── The data ──

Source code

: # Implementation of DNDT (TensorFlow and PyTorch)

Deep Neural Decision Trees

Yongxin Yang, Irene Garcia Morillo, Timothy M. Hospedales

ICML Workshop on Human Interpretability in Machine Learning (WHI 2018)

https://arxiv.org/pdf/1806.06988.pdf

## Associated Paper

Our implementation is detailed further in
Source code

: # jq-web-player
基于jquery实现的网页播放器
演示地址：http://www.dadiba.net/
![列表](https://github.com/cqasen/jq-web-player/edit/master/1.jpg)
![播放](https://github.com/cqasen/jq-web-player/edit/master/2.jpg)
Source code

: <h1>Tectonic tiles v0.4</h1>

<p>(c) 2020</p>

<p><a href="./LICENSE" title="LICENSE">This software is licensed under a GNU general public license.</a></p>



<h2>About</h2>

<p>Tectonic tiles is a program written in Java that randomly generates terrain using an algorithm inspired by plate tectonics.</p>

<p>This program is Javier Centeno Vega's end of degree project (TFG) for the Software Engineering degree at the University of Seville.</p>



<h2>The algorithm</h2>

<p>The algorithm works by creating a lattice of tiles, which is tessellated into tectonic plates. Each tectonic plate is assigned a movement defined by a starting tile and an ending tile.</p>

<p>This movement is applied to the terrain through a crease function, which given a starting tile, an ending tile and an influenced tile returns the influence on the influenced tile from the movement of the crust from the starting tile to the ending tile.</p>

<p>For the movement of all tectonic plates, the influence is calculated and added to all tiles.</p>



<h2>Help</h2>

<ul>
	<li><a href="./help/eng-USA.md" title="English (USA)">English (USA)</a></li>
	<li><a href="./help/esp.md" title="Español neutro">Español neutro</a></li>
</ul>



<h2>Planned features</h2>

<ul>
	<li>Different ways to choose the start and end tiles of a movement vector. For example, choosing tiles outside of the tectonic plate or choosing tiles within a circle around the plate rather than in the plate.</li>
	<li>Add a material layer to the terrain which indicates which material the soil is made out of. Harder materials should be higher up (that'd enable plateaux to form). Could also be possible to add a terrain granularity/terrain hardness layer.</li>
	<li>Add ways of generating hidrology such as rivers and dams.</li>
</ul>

───

* _Exercise details_
Each entry is to be written out exactly as it was given.

* _Output of the task_
Source code

: # Implementation of DNDT (TensorFlow and PyTorch)

Deep Neural Decision Trees

Yongxin Yang, Irene Garcia Morillo, Timothy M. Hospedales

ICML Workshop on Human Interpretability in Machine Learning (WHI 2018)

https://arxiv.org/pdf/1806.06988.pdf

## Associated Paper

Our implementation is detailed further in
Source code

: # jq-web-player
基于jquery实现的网页播放器
演示地址：http://www.dadiba.net/
![列表](https://github.com/cqasen/jq-web-player/edit/master/1.jpg)
![播放](https://github.com/cqasen/jq-web-player/edit/master/2.jpg)
Source code

: <h1>Tectonic tiles v0.4</h1>

<p>(c) 2020</p>

<p><a href="./LICENSE" title="LICENSE">This software is licensed under a GNU general public license.</a></p>



<h2>About</h2>

<p>Tectonic tiles is a program written in Java that randomly generates terrain using an algorithm inspired by plate tectonics.</p>

<p>This program is Javier Centeno Vega's end of degree project (TFG) for the Software Engineering degree at the University of Seville.</p>



<h2>The algorithm</h2>

<p>The algorithm works by creating a lattice of tiles, which is tessellated into tectonic plates. Each tectonic plate is assigned a movement defined by a starting tile and an ending tile.</p>

<p>This movement is applied to the terrain through a crease function, which given a starting tile, an ending tile and an influenced tile returns the influence on the influenced tile from the movement of the crust from the starting tile to the ending tile.</p>

<p>For the movement of all tectonic plates, the influence is calculated and added to all tiles.</p>



<h2>Help</h2>

<ul>
	<li><a href="./help/eng-USA.md" title="English (USA)">English (USA)</a></li>
	<li><a href="./help/esp.md" title="Español neutro">Español neutro</a></li>
</ul>



<h2>Planned features</h2>

<ul>
	<li>Different ways to choose the start and end tiles of a movement vector. For example, choosing tiles outside of the tectonic plate or choosing tiles within a circle around the plate rather than in the plate.</li>
	<li>Add a material layer to the terrain which indicates which material the soil is made out of. Harder materials should be higher up (that'd enable plateaux to form). Could also be possible to add a terrain granularity/terrain hardness layer.</li>
	<li>Add ways of generating hidrology such as rivers and dams.</li>
</ul>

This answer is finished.